Una ricerca nei meandri della storia, che fonda le radici dal 1861, che l'ha ispirata a scrivere di una “scatola” fondamentale per la salvezza del Regno delle Due Sicilie. Cosa l'ha spinta a tanta ricerca da riproporre in un romanzo?
«Ho scritto il libro casualmente, cercando di appuntarmi un sogno fatto una notte di 10 anni fa (cosa che faccio sempre). A me piace mettere mano alla fantasia ed evidentemente in quel momento ho vagato nel labirinto della fantasia e ne ho estratto alcune foto scattate chissà dove e quando nel corso del tempo che sono diventate un romanzo».
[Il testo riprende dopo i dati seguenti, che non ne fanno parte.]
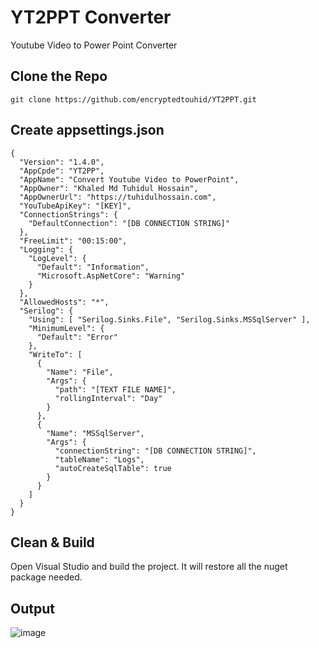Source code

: # YT2PPT Converter
Youtube Video  to Power Point Converter

##  Clone the Repo
    git clone https://github.com/encryptedtouhid/YT2PPT.git

## Create appsettings.json

    {
      "Version": "1.4.0",
      "AppCpde": "YT2PP",
      "AppName": "Convert Youtube Video to PowerPoint",
      "AppOwner": "Khaled Md Tuhidul Hossain",
      "AppOwnerUrl": "https://tuhidulhossain.com",
      "YouTubeApiKey": "[KEY]",
      "ConnectionStrings": {
        "DefaultConnection": "[DB CONNECTION STRING]"
      },
      "FreeLimit": "00:15:00",
      "Logging": {
        "LogLevel": {
          "Default": "Information",
          "Microsoft.AspNetCore": "Warning"
        }
      },
      "AllowedHosts": "*",
      "Serilog": {
        "Using": [ "Serilog.Sinks.File", "Serilog.Sinks.MSSqlServer" ],
        "MinimumLevel": {
          "Default": "Error"
        },
        "WriteTo": [
          {
            "Name": "File",
            "Args": {
              "path": "[TEXT FILE NAME]",
              "rollingInterval": "Day"
            }
          },
          {
            "Name": "MSSqlServer",
            "Args": {
              "connectionString": "[DB CONNECTION STRING]",
              "tableName": "Logs",
              "autoCreateSqlTable": true
            }
          }
        ]
      }
    }




## Clean & Build
  Open Visual Studio and build the project. It will restore all the nuget package needed.

## Output
![image](https://github.com/encryptedtouhid/YT2PPT/assets/10276184/3908fac4-0865-4f32-9381-aba92e6e3a99)


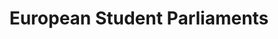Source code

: ---
dateStart: 2014-06-21
dateEnd:
title: "European Student Parliaments"
venue: "European Student Parliaments"
organizer:
credit:
city: Copenhagen
state:
country: Denmark
pdfLink:
venueImages:
---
Un passaggio che ha segnato per sempre l'unione dei frammenti che ad oggi formano l'Italia: quali elementi ha privilegiato?
«Vivo in un territorio la cui storia è segnata da due periodi storici (800/900) e dal tema dell’emigrazione. Nell’ottocento in questo territorio si combatteva da briganti per difendere il proprio re dal nemico, nell’800 la fedeltà al proprio re significava vita e nell’800 la condivisione di ideali e l’amore per il proprio territorio di origine erano sentimenti da difendere a qualunque costo.
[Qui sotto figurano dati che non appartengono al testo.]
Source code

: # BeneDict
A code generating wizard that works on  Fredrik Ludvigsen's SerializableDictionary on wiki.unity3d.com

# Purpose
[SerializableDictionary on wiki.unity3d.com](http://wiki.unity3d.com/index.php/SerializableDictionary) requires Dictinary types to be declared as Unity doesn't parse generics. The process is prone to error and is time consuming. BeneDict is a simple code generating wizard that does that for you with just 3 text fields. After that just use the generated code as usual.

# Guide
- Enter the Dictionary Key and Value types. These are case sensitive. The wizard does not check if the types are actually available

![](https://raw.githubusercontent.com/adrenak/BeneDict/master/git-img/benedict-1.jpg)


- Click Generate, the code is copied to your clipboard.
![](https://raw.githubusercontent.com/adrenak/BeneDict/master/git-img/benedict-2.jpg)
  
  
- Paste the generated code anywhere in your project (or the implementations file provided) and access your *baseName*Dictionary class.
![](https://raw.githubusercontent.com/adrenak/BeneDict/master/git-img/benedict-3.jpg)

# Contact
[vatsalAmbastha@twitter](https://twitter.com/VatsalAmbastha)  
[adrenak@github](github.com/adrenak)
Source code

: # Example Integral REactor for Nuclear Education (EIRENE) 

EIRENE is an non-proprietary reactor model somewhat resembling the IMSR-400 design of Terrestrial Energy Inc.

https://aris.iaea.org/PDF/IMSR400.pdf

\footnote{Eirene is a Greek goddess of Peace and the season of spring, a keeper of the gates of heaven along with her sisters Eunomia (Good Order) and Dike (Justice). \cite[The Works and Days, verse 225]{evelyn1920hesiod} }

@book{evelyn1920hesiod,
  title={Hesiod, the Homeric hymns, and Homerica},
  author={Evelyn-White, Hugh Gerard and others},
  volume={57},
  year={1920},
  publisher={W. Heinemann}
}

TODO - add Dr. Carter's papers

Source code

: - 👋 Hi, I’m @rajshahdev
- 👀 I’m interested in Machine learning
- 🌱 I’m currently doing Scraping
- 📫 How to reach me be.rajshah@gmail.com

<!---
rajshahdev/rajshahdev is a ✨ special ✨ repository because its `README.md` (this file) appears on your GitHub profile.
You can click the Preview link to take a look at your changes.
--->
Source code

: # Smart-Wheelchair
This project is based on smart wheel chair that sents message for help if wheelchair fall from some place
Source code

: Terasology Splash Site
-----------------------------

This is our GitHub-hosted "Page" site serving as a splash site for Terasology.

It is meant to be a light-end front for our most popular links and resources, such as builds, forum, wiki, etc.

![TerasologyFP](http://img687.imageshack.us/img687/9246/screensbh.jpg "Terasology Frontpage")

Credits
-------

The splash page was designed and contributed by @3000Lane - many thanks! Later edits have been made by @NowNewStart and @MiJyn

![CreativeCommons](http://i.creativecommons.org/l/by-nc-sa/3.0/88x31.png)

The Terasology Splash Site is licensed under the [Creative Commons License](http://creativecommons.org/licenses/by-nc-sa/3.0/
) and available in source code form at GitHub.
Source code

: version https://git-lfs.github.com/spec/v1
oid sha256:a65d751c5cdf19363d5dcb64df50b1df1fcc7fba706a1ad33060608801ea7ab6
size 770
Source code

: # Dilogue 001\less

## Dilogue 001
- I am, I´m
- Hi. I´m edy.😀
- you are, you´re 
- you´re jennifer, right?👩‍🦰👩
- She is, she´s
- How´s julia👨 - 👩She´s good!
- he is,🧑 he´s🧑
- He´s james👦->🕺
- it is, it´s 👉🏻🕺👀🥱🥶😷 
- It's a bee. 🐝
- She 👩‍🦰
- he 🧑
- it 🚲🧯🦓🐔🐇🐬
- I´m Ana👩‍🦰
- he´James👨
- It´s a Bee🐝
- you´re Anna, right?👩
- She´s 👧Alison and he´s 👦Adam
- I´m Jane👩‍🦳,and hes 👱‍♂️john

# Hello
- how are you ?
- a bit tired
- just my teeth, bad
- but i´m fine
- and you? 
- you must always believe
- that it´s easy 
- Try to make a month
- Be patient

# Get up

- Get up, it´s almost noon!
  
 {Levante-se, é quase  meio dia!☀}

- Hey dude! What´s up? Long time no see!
Il 900 è la seconda guerra mondiale, il cui passaggio furioso ha lasciato ferite aperte nei luoghi e nella memoria. Tutto questo, per me che sono un’”immigrata” da Roma in queste zone, sono elementi così evidenti da far venir voglia di scriverci un libro. Riguardo l’emigrazione, il paese in cui ho scelto di vivere ( San Donato Val di Comino) ha oggi 2.000 abitanti, 8.000 emigrati a Boston».
Dal sogno, agli studi, ma non solo sembrerebbe.
«È vero: l'ho scritto anche per ricordarmi dei viaggi fatti. Con il passare del tempo i ricordi si sbiadiscono e un libro ti permette di renderli vivi per sempre. Un libro generalmente sopravvive al suo autore».
Histonium di Vasto, cosa le ricorda?
«Che i concorsi, se fatti bene, valgono tanto e in questi casi mi piacciono».
Vi ha partecipato?
«Assolutamente e qualche volta ne sono uscita vittoriosa. Con Il re di carta ho vinto il Premio speciale della giuria al premio Histonium di Vasto, ma non solo».
Cioè?
«Con il secondo (in uscita ad Aprile), mi sono assegnata il primo premio agli inediti Aqui Terme 2019».
Torniamo a ciò che emerge dal suo libro. Lo studio approfondito di un argomento che viene romanzato è un impegno non indifferente: crede più alla fiction o alla realtà romanzata? E perché?
«Credo alla realtà romanzata. Quello che cerco di fare è inserire nella Storia (con la esse maiuscola) l’immaginazione del possibile. La fiction non mi appassiona».
Cosa bolle in pentola dunque ad Aprile?
«Come ti ho annunciato, sta per uscire il romanzo storico dal titolo La foresta invisibile edito da Castelvecchi, ma c'è dell'altro sai?».
Cosa?
«Un terzo libro di cui ancora non conosco l’editore».
“I sogni son desideri”, mi sa che lei ne sta concretizzando tanti e in breve tempo.
«Questo è sicuro, se il secondo [sogno/libro] è il viaggio in 100 anni di storia di una collana di corallo dal 1799, anno della rivoluzione napoletana, fino al 1900 anno dell’esposizione universale di Parigi, sulla scia del thriller, l terzo, che è in costruzione sarà ambientato al tempo del Grande Gioco. Uno spy story, ovviamente in quella Storia con la 'esse' maiuscola».